Hugo Chávez’s food fight

As food rots in ports, the president blames grocers and seizes stores. But will voters buy his line?


When 80,000 tonnes of food were found rotting in shipping containers at Puerto Cabello in the north of Venezuela in early June, church leaders called it “a sin that heaven is crying over.”
Apparently, the country’s state-owned oil company, PDVAL, which distributes subsidized food to Venezuela’s state-owned grocery stores, had been too disorganized to distribute it.

Subsequently, politicians in other coastal towns have confirmed the existence of rotting food in their ports, too. In the state of Anzoátegui, powdered milk never made it inland from port; in the state of Carabobo, a local councillor told the newspaper El Universal that he’d seen 1,600 tonnes of rice decaying on shore.

In a country where grandmothers elbow each other out of the way when shipments of sugar arrive at the grocery store, it’s hard to see how this scandal won’t damage the president’s popularity. But Hugo Chávez’s tried and true response—blame the capitalists—might just be enough to pull him through the crucial fall elections, says Michael Shifter, president of The Inter-American Dialogue think tank in Washington.

“He’s very good at projecting the image that speculators and investors don’t have the interests of average Venezeulans in mind—but that he does,” Shifter explains. Predictably, in a bid to deflect attention, Chávez responded to the food scandal by jailing three PDVAL officials and intensifying his war on “bourgeoisie” food sellers. Such scapegoating seemed to work in January: Chávez’s devaluation of the currency made imports more expensive, yet he warned private grocers that if they raised prices, he’d seize their stores. Sure enough, on Jan, 17, he expropriated six private Exito grocery stores, accusing them of “hoarding.” His poll numbers remained high, points out Shifter.

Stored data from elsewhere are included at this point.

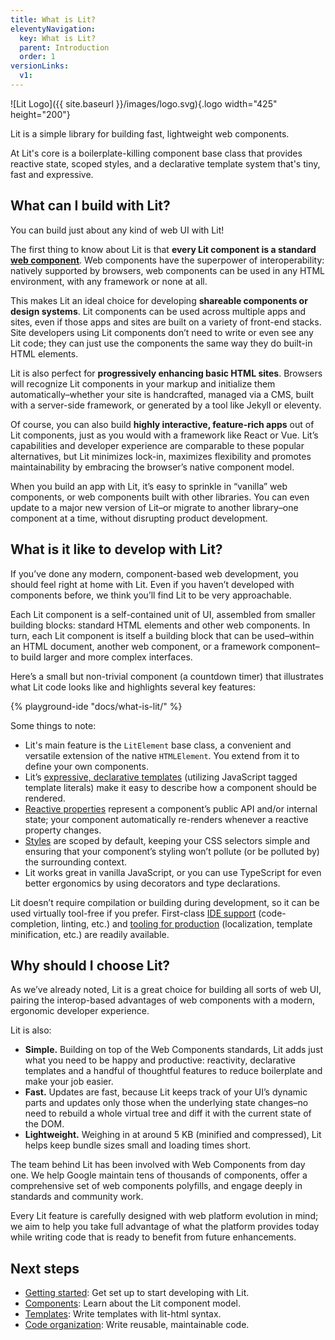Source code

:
 ```yaml
---
title: What is Lit?
eleventyNavigation:
  key: What is Lit?
  parent: Introduction
  order: 1
versionLinks:
  v1:
---
```


![Lit Logo]({{ site.baseurl }}/images/logo.svg){.logo width="425" height="200"}

Lit is a simple library for building fast, lightweight web components.

At Lit's core is a boilerplate-killing component base class that provides reactive state, scoped styles, and a declarative template system that's tiny, fast and expressive.

## What can I build with Lit?

You can build just about any kind of web UI with Lit!

The first thing to know about Lit is that **every Lit component is a standard [web component](https://developer.mozilla.org/en-US/docs/Web/Web_Components)**. Web components have the superpower of interoperability: natively supported by browsers, web components can be used in any HTML environment, with any framework or none at all.

This makes Lit an ideal choice for developing **shareable components or design systems**. Lit components can be used across multiple apps and sites, even if those apps and sites are built on a variety of front-end stacks. Site developers using Lit components don’t need to write or even see any Lit code; they can just use the components the same way they do built-in HTML elements.

Lit is also perfect for **progressively enhancing basic HTML sites**. Browsers will recognize Lit components in your markup and initialize them automatically–whether your site is handcrafted, managed via a CMS, built with a server-side framework, or generated by a tool like Jekyll or eleventy.

Of course, you can also build **highly interactive, feature-rich apps** out of Lit components, just as you would with a framework like React or Vue. Lit’s capabilities and developer experience are comparable to these popular alternatives, but Lit minimizes lock-in, maximizes flexibility and promotes maintainability by embracing the browser’s native component model.

When you build an app with Lit, it’s easy to sprinkle in “vanilla” web components, or web components built with other libraries. You can even update to a major new version of Lit–or migrate to another library–one component at a time, without disrupting product development.

## What is it like to develop with Lit?

If you’ve done any modern, component-based web development, you should feel right at home with Lit. Even if you haven’t developed with components before, we think you’ll find Lit to be very approachable.

Each Lit component is a self-contained unit of UI, assembled from smaller building blocks: standard HTML elements and other web components. In turn, each Lit component is itself a building block that can be used–within an HTML document, another web component, or a framework component–to build larger and more complex interfaces.

Here’s a small but non-trivial component (a countdown timer) that illustrates what Lit code looks like and highlights several key features:

{% playground-ide "docs/what-is-lit/" %}

Some things to note:

* Lit's main feature is the `LitElement` base class, a convenient and versatile extension of the native `HTMLElement`. You extend from it to define your own components.
* Lit’s [expressive, declarative templates](/docs/templates/overview/) (utilizing JavaScript tagged template literals) make it easy to describe how a component should be rendered.
* [Reactive properties](/docs/components/properties/) represent a component’s public API and/or internal state; your component automatically re-renders whenever a reactive property changes.
* [Styles](/docs/components/styles) are scoped by default, keeping your CSS selectors simple and ensuring that your component’s styling won’t pollute (or be polluted by) the surrounding context.
* Lit works great in vanilla JavaScript, or you can use TypeScript for even better ergonomics by using decorators and type declarations.

Lit doesn’t require compilation or building during development, so it can be used virtually tool-free if you prefer. First-class [IDE support](/docs/tools/development/#ide-plugins) (code-completion, linting, etc.) and [tooling for production](/docs/tools/production/) (localization, template minification, etc.) are readily available.

## Why should I choose Lit?

As we’ve already noted, Lit is a great choice for building all sorts of web UI, pairing the interop-based advantages of web components with a modern, ergonomic developer experience.

Lit is also:

* **Simple.** Building on top of the Web Components standards, Lit adds just what you need to be happy and productive: reactivity, declarative templates and a handful of thoughtful features to reduce boilerplate and make your job easier.
* **Fast.** Updates are fast, because Lit keeps track of your UI’s dynamic parts and updates only those when the underlying state changes–no need to rebuild a whole virtual tree and diff it with the current state of the DOM.
* **Lightweight.** Weighing in at around 5 KB (minified and compressed), Lit helps keep bundle sizes small and loading times short.

The team behind Lit has been involved with Web Components from day one. We help Google maintain tens of thousands of components, offer a comprehensive set of web components polyfills, and engage deeply in standards and community work.

Every Lit feature is carefully designed with web platform evolution in mind; we aim to help you take full advantage of what the platform provides today while writing code that is ready to benefit from future enhancements.

## Next steps

* [Getting started](/docs/getting-started/): Get set up to start developing with Lit.
* [Components](/docs/components/overview/): Learn about the Lit component model.
* [Templates](/docs/templates/overview/): Write templates with lit-html syntax.
* [Code organization](/docs/composition/overview/): Write reusable, maintainable code.
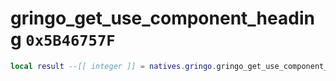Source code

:# gringo_get_use_component_heading `0x5B46757F`

```lua
local result --[[ integer ]] = natives.gringo.gringo_get_use_component_heading(_unk0 --[[ integer ]])
```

But Chávez is running out of capitalists to blame. The largest food company yet to be expropriated brews the country’s popular Polar beer. Chávez announced he would “take every last plant” if Polar’s billionaire owner didn’t “stop messing around.” The president has since backed off. “There was a chance there would be a shortage of beer,” explains Shifter. “That would be political suicide.”

Independent grocers are the latest target. A butcher in Caracas told the Guardian he is facing six years in jail for “speculating” and “inflating prices”—charges once reserved for chains rather than mom-and-pop operations. It’s hard to say how arresting individual business owners will play with average Venezuelans, but Shifter predicts Chávez may try to“make the case that the reason you have inflation is the small business owners who are jacking up prices.”

Support for Chávez is fluctuating: his approval rating dipped to 42 per cent in April and bumped up to 48 per cent in May, reported Venezuelan polling firm Datanalisis. Still, that’s a big drop from the 63 per cent of votes he received in the presidential elections four years ago. The true test of the popularity of his food war may not come until Sept. 26. Chávez’s party will face a united opposition in National Assembly elections for the first time in years, and the government is worried. “They won’t win a majority,” says Shifter. “But it will be a new political game.”